[Start of section]
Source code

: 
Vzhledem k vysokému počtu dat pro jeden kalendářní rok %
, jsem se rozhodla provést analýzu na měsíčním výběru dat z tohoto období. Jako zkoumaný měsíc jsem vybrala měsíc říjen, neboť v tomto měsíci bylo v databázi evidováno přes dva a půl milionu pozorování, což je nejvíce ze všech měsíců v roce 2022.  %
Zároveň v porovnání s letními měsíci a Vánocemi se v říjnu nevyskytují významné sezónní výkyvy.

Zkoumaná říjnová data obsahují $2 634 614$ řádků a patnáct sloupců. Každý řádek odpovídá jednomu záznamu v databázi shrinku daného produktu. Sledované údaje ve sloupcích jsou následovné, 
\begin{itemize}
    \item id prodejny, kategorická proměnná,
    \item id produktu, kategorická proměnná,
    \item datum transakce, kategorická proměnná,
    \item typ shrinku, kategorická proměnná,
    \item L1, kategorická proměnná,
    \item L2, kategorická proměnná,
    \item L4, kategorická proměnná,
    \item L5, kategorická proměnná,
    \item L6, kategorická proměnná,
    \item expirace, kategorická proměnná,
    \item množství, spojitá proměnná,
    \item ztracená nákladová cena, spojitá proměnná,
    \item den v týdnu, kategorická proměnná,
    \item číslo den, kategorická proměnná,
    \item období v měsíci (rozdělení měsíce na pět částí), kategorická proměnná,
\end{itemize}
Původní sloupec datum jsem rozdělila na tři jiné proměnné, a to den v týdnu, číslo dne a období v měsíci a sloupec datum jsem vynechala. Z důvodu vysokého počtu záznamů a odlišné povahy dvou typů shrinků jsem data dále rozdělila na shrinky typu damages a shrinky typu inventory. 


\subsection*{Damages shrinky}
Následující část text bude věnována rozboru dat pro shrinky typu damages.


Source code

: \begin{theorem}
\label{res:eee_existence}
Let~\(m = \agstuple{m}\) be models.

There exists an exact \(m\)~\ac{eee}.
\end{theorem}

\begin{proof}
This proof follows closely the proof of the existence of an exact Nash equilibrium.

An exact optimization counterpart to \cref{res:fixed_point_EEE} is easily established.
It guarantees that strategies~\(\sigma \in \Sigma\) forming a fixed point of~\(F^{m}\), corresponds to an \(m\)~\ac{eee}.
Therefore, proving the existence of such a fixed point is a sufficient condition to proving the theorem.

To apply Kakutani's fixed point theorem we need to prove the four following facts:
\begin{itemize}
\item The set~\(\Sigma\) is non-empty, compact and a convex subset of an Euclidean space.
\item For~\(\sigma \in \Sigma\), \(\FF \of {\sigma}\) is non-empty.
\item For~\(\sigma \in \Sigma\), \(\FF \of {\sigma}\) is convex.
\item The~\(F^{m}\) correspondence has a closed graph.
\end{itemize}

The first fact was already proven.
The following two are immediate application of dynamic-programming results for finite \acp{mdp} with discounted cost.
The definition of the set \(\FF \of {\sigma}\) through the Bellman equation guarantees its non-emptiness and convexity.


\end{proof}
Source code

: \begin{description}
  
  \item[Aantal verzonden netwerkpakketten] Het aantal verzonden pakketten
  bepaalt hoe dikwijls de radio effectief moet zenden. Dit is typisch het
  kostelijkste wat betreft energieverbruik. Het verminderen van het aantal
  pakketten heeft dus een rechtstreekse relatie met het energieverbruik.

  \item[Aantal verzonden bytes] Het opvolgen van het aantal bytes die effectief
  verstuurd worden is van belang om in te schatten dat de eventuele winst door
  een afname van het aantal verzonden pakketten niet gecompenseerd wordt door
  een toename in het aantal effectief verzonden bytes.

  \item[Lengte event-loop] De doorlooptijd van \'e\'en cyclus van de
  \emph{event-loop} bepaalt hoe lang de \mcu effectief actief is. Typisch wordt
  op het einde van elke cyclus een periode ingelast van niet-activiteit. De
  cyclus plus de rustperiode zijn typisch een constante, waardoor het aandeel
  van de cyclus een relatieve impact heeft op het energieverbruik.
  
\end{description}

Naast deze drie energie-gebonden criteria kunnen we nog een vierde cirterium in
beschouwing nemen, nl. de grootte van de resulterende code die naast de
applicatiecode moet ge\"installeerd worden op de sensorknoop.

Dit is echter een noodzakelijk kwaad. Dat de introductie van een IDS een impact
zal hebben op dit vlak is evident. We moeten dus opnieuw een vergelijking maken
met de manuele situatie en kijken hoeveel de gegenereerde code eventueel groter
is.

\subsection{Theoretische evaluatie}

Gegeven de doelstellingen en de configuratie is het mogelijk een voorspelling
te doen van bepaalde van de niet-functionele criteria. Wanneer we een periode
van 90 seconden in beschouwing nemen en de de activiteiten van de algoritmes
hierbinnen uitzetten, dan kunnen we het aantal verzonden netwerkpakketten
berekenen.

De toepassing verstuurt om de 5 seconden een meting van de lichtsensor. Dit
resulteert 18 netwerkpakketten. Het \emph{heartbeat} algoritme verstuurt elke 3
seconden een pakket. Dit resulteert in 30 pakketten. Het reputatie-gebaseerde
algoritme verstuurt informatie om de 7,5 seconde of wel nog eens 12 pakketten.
[End of section]
• [The task] What lines above hold the word "bepaalt"? List them all.

• [Task result]
  bepaalt hoe dikwijls de radio effectief moet zenden. Dit is typisch het
  \emph{event-loop} bepaalt hoe lang de \mcu effectief actief is. Typisch wordt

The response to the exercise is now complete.